The health damage resulting from constant and intense exposure to pesticides includes an increased risk of various neoplasms, such as thyroid, hematological, renal, Hodgkin and non-Hodgkin lymphomas, breast, prostate, lung, and liver tumors, among others [6,7,8,9,10,11,12] as well as other systemic diseases [13,14,15]. Additionally, other systemic diseases are linked to pesticide exposure [13,14,15]. There is also evidence connecting specific pesticides to various cancers: glyphosate is linked to breast cancer [16]; dieldrin to lung, liver, uterine, thyroid, breast, and lymphoid tissue tumors [17]; and alkyl urea and amine compounds to brain tumors [18].

Brazil is one of the world’s largest consumers of pesticides [3], with the state of Paraná among the leading regions for pesticide trade [19,20]. On average, each Brazilian consumes seven liters of pesticides annually, and approximately 70,000 cases of poisoning are reported each year, a rate thirteen times higher than that in the United States [12,21,22]. This is particularly alarming given that around 80% of the pesticides permitted in Brazil are banned in at least three Organization for Economic Cooperation and Development (OECD) countries in Europe [1].

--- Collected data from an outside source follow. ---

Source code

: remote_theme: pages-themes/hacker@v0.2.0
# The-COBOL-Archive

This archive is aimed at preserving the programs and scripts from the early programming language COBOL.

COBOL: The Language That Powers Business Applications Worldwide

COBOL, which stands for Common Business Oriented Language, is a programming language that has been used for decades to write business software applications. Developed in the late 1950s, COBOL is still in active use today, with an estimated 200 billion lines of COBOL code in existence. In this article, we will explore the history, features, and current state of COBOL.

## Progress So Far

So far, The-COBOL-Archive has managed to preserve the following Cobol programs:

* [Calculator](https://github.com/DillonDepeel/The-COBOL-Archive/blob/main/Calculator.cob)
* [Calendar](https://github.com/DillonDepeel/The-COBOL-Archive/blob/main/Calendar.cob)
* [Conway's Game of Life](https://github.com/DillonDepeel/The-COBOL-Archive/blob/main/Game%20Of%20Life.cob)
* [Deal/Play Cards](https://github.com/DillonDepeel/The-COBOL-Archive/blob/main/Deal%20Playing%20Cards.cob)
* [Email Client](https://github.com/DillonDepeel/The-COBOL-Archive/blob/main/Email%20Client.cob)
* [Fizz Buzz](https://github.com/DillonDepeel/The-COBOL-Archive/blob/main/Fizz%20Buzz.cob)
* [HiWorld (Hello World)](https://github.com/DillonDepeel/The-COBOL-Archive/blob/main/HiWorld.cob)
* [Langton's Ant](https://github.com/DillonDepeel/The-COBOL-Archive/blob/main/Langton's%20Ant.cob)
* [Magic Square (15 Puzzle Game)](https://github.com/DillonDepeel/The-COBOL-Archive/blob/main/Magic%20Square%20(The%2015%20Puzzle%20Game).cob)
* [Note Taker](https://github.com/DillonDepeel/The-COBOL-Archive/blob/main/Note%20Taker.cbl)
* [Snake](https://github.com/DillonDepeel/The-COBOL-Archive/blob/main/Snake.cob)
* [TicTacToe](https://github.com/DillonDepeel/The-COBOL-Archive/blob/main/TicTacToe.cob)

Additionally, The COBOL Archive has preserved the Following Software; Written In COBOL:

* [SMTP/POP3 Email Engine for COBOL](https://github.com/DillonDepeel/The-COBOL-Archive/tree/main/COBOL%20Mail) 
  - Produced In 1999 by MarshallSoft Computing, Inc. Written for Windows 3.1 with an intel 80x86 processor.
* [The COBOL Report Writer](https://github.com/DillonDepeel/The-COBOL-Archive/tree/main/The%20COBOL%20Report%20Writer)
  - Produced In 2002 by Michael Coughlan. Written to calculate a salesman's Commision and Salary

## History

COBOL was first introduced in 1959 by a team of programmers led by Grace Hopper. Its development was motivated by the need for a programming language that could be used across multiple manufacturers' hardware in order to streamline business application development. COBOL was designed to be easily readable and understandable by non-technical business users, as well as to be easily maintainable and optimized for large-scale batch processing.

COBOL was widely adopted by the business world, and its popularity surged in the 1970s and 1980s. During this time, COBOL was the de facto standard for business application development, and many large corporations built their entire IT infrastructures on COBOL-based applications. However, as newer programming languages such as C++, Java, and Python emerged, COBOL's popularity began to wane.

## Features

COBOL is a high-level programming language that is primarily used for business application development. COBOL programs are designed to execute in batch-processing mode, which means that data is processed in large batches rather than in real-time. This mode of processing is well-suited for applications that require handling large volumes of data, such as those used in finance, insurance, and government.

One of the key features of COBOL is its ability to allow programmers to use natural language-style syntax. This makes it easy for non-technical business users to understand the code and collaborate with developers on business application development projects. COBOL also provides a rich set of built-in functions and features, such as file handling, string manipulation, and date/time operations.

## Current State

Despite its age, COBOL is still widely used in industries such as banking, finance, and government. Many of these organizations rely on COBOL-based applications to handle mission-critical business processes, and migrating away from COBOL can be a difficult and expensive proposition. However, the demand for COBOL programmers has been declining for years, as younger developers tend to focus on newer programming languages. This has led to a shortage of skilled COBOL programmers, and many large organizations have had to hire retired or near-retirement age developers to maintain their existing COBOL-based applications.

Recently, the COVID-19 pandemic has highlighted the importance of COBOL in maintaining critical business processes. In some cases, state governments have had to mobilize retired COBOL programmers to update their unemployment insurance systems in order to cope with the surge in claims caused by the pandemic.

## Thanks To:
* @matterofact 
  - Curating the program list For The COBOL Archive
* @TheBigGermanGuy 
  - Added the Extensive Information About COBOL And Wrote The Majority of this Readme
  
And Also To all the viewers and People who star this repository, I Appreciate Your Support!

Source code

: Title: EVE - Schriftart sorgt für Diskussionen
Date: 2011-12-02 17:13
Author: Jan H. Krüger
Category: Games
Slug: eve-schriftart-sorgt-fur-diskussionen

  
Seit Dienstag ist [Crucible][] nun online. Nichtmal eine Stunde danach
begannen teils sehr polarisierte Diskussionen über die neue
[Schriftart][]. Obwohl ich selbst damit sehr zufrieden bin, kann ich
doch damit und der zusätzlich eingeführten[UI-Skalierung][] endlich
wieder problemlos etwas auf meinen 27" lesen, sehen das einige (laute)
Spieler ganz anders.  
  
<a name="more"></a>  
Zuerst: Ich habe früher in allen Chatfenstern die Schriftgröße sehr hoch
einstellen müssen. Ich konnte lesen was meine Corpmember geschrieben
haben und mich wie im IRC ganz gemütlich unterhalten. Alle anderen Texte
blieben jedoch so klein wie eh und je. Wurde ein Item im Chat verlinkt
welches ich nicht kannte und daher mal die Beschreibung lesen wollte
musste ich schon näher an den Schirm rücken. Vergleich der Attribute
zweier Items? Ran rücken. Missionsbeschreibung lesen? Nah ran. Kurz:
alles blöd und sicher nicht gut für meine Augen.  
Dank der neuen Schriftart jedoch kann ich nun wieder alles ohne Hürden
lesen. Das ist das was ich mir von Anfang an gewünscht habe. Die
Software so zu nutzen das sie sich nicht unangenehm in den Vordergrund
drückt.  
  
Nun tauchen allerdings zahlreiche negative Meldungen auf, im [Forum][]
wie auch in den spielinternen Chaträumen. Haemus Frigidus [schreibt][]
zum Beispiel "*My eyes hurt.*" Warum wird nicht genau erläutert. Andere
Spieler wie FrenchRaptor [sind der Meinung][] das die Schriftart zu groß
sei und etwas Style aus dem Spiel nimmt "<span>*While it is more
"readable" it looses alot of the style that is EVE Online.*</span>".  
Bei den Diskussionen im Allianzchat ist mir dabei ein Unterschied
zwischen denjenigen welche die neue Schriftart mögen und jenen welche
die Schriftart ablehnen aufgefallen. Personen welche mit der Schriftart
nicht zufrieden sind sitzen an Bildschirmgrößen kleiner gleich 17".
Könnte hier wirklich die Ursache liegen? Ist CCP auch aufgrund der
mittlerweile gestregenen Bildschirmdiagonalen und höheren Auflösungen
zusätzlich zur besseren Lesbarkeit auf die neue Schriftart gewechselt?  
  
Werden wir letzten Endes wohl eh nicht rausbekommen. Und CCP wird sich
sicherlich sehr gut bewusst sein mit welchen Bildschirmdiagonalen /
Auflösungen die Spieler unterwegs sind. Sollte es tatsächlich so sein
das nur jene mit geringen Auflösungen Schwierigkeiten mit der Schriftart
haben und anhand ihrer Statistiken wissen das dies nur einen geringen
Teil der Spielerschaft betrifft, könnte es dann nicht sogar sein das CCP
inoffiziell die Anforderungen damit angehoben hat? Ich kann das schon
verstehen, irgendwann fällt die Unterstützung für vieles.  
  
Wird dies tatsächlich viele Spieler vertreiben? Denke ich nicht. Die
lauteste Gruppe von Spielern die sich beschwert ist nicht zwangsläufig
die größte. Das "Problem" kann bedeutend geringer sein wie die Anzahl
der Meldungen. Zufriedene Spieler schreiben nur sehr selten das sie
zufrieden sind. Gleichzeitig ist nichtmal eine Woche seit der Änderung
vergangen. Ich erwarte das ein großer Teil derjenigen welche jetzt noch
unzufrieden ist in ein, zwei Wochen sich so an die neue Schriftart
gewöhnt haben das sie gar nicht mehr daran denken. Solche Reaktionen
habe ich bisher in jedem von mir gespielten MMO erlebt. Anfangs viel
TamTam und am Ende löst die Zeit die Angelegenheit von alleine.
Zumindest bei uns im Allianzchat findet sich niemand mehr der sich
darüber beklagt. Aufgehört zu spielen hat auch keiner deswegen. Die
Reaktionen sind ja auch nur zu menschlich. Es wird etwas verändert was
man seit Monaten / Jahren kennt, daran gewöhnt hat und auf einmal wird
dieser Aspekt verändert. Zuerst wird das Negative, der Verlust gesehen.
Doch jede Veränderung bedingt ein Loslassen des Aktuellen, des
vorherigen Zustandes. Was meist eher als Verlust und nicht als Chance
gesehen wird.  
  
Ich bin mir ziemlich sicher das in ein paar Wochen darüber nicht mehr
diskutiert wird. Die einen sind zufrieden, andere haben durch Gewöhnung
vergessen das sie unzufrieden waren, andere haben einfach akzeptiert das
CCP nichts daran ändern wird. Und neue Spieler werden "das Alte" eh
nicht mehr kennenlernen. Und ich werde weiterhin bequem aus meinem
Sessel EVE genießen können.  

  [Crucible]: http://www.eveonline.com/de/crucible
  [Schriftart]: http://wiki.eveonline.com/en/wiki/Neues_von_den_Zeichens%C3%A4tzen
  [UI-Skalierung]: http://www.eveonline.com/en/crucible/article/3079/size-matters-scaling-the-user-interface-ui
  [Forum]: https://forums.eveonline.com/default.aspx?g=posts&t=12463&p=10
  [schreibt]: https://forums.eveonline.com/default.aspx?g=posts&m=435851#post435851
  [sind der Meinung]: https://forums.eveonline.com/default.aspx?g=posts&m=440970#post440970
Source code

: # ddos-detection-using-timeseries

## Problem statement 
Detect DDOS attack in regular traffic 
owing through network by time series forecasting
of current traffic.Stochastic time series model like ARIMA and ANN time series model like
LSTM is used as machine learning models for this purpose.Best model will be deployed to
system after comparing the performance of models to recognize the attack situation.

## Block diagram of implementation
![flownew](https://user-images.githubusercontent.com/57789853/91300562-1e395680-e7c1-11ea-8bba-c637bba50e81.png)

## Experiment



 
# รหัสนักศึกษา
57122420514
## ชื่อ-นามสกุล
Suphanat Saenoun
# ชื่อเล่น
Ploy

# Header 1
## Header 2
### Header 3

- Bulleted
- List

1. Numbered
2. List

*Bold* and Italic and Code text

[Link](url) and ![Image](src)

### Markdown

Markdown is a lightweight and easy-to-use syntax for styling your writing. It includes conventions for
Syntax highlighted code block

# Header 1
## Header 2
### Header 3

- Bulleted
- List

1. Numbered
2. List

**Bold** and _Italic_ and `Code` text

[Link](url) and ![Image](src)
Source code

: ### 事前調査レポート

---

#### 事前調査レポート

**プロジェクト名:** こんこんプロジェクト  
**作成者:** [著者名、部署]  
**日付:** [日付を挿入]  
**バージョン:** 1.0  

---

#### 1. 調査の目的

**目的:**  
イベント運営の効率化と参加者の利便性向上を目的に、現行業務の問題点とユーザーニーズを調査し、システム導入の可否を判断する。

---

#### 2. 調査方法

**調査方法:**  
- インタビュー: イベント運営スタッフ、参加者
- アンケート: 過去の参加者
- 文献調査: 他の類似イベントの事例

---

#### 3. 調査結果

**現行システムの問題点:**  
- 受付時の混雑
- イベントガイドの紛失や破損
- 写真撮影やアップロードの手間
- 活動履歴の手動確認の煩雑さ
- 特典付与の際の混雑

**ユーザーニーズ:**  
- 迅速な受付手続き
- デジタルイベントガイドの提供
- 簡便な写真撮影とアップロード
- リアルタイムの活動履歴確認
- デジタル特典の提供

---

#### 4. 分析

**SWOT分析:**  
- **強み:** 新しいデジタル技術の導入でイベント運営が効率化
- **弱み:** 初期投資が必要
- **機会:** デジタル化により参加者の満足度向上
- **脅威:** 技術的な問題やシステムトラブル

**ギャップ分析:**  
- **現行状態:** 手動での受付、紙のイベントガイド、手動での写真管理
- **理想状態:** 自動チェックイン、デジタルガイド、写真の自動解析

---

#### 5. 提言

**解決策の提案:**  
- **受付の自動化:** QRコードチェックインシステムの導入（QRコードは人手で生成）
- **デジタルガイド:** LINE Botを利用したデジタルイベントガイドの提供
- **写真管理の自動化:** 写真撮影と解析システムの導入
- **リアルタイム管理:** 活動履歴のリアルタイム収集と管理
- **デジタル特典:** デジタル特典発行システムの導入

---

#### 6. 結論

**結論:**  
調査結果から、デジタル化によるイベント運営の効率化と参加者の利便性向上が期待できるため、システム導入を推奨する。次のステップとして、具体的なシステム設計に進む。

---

In a report published in 2018 by the Water Quality Surveillance Information System (SISÁGUA) [23], at least 1 of 27 pesticides was identified in the drinking water of 1 in every 4 Brazilian cities, and several of these have a significant carcinogenic potential [24,25]. The tracked pesticides were 2,4-dichlorophenoxyacetic acid-2,4,5-Trichlorophenoxyacetic acid (2,4D-2,4,5T), alachlor, aldicarb, aldrin, atrazine, carbendazim, carbofuran, chlordane, chlorpyrifos dichlorodiphenyltrichloroethane-dichlorodiphenyldichloroethylene-dichlorodiphenyldichloroethylene (DDT-DDD-DDE), diuron, endosulfan, endrin, glyphosate- aminomethylphosphonic acid (AMPA), lindane-gamma-hexachlorocyclohexane (γ-HCH), mancozeb-ethylenethiourea (ETU), methamidophos, metolachlor, molinate, parathion, pendimenthalin, permethrin, prophenofos, simazine, tebuconazole, terbufos, and trifluraline. For DDT, glyphosate, lindane, and mancozeb, by-product levels were also reported (DDD-DDE, AMPA, γ-HCH, and ETU, respectively). This is a matter of urgent concern, particularly when we consider that in Brazil, the acceptable concentration levels of permitted products, such as glyphosate-aminomethylphosphonic acid (AMPA), are 5000 times higher than in the European Union [26]. This underscores the country’s failure in water monitoring and treatment, which could lead to severe health consequences for its inhabitants.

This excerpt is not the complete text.